The long tiring trip to Dundas in 1833, was followed by a terrifying one undertaken by John Glasgow in the Spring of 1834. Travelling by foot, he went northwards to find a family by the name of Campbell who had settled on the thirteenth concession of the township. One member of the family was known to be a mason, and the chimney on the Glasgow’s house needed replacing due to the poor mortar that had been used in the late fall.

“I left home at 12 o’clock noon in order to find such a distinguished person as a stone mason. I found my way to Carlisle on the ninth concession very well, for the trees were blazed all the way, but from the ninth to the thirteenth concession I had no mark to guide me. I knew the direction from where I stood by the number of the lot, which I had previously learned, but how to go four or five miles through the woods and hit the right spot was rather a serious undertaking, there being but two acres slashed at that time.”

Mr. Glasgow found the Campbell family, persuaded the mason to undertake the work, and decided to return home the same day, even though he was advised that he would never find his way home, with night approaching.

However, I started on the return trip, but after proceeding a short distance I stood still for a short time and thought over what was best to be done. I reasoned within myself as to whether the course I was taking was correct. The best course would be to look neither to the right or left, but sight three trees in a straight line in front of me, and when I reached the first of the three to then sight another one. I adopted this plan, and when I came to a fallen tree, over which I had to go, I did not go around, but straight over, still keeping the trees in view.

Fortunately I came out right. It was a life and death struggle, and made me cautious in the extreme, for had I lost myself on that occasion, my chances for life would have been small. I reached home at 11:30 that night, and thankful for my escape, fully determined never to try such a foolish thing again at such a late hour in the day. I can scarcely conceive at this distant day how I got through, for I had often lost myself while near home and while not travelling one half the distance.

These three families who came to the fifth concession, East Flamborough Township in 1833 were typical of the pioneers who moved into the area during the next twenty years and slowly established themselves as prosperous farmers. Next paper, East Flamborough, twenty years after these settlers arrived.

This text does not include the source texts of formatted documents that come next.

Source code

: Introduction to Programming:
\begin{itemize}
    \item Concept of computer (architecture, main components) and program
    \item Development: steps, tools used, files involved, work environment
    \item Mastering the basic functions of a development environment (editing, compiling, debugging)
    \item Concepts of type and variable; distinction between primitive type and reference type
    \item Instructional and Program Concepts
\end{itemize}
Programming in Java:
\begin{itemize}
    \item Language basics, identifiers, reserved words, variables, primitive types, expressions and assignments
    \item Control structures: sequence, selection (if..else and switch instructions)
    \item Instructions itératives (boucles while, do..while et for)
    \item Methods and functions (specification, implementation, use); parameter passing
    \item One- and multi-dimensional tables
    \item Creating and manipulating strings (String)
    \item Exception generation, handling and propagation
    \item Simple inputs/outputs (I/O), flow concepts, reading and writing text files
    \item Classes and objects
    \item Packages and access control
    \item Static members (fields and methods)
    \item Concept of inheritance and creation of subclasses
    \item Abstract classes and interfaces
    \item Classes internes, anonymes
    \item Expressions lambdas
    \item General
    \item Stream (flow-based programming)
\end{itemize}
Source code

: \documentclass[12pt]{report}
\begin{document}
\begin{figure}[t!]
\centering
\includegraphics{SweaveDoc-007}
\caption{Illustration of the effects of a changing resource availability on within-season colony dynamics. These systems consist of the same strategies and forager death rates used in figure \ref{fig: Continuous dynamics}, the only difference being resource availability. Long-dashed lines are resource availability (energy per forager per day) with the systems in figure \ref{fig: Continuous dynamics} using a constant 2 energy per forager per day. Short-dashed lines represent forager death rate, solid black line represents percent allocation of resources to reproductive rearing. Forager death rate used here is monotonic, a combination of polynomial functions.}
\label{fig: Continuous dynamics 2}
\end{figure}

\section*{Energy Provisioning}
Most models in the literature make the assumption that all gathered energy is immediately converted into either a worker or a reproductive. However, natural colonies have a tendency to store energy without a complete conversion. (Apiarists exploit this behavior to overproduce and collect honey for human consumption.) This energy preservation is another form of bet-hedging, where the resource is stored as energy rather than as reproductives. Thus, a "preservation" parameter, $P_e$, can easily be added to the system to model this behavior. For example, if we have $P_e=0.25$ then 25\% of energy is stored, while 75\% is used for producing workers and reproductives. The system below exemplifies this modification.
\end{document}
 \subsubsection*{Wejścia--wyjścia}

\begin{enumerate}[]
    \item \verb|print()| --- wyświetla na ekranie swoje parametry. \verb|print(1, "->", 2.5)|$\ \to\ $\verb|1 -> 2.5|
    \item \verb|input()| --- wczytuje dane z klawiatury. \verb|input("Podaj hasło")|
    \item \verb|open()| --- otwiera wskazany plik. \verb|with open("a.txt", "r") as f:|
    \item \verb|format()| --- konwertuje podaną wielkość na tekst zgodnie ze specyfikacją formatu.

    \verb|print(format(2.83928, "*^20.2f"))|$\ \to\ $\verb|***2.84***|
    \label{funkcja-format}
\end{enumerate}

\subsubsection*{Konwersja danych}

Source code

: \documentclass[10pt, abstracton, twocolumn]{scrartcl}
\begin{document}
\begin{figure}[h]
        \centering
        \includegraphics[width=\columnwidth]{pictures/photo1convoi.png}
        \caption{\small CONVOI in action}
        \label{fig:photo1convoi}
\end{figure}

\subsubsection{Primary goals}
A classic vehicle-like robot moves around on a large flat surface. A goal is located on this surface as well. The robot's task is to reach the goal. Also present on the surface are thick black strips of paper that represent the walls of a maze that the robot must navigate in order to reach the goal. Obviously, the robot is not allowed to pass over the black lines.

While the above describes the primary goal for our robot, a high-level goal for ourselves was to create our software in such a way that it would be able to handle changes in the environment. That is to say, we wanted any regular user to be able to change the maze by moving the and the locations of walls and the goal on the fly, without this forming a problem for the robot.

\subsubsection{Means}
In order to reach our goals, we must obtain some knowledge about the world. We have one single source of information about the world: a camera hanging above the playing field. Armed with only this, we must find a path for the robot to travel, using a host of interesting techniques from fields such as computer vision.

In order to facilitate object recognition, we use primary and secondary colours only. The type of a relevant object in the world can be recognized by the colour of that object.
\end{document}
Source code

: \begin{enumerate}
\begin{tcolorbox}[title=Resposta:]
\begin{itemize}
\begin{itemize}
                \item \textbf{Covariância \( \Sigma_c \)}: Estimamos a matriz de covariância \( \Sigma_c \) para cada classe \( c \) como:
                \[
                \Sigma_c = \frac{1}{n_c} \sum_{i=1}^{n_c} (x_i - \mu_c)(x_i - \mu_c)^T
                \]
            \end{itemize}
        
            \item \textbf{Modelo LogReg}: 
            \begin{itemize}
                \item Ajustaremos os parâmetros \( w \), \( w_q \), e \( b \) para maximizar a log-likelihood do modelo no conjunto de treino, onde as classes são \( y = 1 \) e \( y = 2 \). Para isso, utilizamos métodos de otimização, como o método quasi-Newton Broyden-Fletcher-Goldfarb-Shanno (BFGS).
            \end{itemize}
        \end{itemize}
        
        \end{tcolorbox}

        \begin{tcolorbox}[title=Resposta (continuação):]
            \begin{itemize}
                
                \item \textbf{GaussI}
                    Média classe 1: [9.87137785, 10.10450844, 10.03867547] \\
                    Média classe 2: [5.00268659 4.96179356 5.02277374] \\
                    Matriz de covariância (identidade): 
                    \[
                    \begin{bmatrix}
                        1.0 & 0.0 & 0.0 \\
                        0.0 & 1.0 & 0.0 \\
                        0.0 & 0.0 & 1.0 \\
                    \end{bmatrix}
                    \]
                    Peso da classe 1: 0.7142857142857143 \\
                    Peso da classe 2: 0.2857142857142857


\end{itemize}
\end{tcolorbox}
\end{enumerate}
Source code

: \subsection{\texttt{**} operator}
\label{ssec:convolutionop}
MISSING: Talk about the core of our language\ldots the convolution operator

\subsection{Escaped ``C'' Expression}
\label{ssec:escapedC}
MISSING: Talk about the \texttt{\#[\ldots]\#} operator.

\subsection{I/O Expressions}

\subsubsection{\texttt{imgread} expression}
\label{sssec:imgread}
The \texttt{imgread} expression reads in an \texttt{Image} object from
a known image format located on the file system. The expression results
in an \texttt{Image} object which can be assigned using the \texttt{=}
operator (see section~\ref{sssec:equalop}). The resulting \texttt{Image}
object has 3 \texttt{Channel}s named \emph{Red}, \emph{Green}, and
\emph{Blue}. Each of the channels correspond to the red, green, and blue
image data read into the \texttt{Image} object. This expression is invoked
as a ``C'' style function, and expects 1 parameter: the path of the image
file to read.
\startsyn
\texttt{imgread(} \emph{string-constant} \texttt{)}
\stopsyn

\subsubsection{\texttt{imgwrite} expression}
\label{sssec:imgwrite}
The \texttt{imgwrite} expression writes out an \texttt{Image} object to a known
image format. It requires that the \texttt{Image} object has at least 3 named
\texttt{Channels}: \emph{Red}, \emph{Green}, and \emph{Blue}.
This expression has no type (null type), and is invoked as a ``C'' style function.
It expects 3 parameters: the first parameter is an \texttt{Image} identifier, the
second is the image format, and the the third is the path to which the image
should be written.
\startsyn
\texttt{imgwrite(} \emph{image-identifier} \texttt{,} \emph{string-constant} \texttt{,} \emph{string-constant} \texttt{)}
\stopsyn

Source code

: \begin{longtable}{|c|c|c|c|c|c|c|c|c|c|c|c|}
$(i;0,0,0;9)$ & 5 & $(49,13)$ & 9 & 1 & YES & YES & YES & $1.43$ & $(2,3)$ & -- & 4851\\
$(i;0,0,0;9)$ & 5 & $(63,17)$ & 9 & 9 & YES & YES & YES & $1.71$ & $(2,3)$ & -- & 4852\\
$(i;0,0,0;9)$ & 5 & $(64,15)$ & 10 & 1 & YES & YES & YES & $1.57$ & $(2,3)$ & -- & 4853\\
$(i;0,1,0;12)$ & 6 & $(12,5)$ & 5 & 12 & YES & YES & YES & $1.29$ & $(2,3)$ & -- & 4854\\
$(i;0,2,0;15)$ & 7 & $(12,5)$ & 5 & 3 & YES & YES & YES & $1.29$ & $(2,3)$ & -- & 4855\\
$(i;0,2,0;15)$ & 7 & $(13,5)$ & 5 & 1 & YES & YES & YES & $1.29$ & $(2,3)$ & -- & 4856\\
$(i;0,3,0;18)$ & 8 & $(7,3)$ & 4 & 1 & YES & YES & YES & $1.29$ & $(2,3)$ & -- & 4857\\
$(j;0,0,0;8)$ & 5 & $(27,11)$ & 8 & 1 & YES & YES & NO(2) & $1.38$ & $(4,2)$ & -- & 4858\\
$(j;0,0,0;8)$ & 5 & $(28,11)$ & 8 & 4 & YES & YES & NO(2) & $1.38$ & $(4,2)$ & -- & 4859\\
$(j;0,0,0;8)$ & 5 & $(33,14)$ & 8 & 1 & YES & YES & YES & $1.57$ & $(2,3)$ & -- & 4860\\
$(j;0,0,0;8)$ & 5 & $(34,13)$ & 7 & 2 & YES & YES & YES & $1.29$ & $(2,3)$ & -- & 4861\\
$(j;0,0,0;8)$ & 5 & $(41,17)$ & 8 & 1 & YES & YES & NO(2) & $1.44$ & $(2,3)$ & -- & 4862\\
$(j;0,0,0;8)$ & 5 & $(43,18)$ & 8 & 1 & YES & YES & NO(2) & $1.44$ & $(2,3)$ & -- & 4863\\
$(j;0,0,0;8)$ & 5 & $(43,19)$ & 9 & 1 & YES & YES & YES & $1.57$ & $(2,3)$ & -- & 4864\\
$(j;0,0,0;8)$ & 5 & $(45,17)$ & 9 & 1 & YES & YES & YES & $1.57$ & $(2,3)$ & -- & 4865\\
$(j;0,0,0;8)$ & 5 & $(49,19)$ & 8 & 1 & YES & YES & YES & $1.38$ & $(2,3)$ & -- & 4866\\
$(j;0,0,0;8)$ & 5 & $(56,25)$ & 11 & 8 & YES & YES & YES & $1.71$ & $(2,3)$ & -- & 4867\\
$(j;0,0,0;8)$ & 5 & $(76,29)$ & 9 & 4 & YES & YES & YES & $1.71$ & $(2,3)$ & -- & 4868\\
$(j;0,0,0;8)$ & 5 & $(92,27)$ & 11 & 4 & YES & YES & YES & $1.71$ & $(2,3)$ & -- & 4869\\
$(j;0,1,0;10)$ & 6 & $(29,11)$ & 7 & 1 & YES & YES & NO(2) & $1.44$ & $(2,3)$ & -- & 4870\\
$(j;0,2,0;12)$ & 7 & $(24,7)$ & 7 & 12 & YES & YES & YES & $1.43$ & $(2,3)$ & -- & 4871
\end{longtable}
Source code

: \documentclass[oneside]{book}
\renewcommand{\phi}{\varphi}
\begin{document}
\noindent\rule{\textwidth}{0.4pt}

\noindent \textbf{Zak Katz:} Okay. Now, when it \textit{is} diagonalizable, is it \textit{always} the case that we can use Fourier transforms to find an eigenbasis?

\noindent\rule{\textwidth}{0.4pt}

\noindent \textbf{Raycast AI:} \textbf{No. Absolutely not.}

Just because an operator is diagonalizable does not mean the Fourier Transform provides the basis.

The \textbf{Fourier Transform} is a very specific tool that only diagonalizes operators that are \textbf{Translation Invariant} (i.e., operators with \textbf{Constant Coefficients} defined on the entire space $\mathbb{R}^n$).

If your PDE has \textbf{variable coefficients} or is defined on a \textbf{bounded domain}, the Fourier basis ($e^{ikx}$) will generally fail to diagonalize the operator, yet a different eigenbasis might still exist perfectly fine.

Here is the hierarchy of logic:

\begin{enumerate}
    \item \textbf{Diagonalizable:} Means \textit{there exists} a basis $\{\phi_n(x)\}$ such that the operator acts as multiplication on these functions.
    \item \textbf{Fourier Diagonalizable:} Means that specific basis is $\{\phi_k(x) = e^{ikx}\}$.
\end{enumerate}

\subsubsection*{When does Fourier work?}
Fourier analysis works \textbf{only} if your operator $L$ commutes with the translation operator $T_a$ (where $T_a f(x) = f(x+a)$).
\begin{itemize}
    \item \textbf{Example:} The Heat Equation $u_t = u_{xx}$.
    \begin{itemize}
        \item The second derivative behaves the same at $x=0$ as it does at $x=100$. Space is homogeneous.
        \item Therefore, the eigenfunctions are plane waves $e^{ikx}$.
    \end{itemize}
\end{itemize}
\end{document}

© The Waterdown-East Flamborough Heritage Society 1992, 2022.

Editor’s Note:

The meteors of shooting stars as described by Mr. Glasgow are believed to be the 1833 Leonid Meteor Storm. The Leonid Meteor Storm was seen across North America, east of the Rocky Mountains, in the night and early morning of November 12th and 13th, 1833. Those who were awake to witness the storm were in awe as between 50,000 and 150,000 meteors fell each hour.